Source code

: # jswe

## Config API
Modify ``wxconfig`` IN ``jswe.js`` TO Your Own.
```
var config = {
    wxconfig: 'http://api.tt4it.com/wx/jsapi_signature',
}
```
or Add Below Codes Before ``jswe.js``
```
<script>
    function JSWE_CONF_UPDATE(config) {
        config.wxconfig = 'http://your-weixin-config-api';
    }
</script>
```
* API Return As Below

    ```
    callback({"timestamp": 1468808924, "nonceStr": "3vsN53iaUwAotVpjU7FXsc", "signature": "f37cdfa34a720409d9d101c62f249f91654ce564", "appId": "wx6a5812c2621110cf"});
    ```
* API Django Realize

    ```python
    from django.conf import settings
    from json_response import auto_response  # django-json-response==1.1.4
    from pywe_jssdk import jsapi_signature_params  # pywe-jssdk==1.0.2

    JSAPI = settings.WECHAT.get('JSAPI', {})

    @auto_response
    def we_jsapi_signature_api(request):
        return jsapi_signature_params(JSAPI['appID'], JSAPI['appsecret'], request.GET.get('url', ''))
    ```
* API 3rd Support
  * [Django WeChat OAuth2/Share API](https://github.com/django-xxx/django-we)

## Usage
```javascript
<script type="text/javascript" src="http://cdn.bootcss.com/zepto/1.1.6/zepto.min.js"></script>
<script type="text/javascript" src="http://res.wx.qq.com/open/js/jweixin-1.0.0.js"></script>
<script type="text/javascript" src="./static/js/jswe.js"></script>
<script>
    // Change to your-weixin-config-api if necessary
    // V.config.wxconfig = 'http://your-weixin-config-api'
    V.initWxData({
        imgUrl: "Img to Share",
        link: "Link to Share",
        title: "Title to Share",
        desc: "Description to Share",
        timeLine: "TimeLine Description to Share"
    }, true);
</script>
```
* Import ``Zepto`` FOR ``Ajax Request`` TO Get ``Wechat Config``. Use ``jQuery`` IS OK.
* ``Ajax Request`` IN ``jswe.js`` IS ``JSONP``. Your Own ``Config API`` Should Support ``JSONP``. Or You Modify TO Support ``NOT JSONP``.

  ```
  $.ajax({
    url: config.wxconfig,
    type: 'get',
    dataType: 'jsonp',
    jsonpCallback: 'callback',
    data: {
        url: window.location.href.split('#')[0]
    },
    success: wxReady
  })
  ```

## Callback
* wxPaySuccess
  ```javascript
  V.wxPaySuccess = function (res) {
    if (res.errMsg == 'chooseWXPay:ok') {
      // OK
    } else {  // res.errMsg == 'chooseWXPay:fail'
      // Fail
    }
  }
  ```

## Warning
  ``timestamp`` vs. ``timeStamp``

+ + +

● **WORK ORDER**
Lines from the one holding "## Callback" through the end of the material above should be output exactly, and all others skipped.

● **EXERCISE RESULT**
## Callback
* wxPaySuccess
  ```javascript
  V.wxPaySuccess = function (res) {
    if (res.errMsg == 'chooseWXPay:ok') {
      // OK
    } else {  // res.errMsg == 'chooseWXPay:fail'
      // Fail
    }
  }
  ```

## Warning
  ``timestamp`` vs. ``timeStamp``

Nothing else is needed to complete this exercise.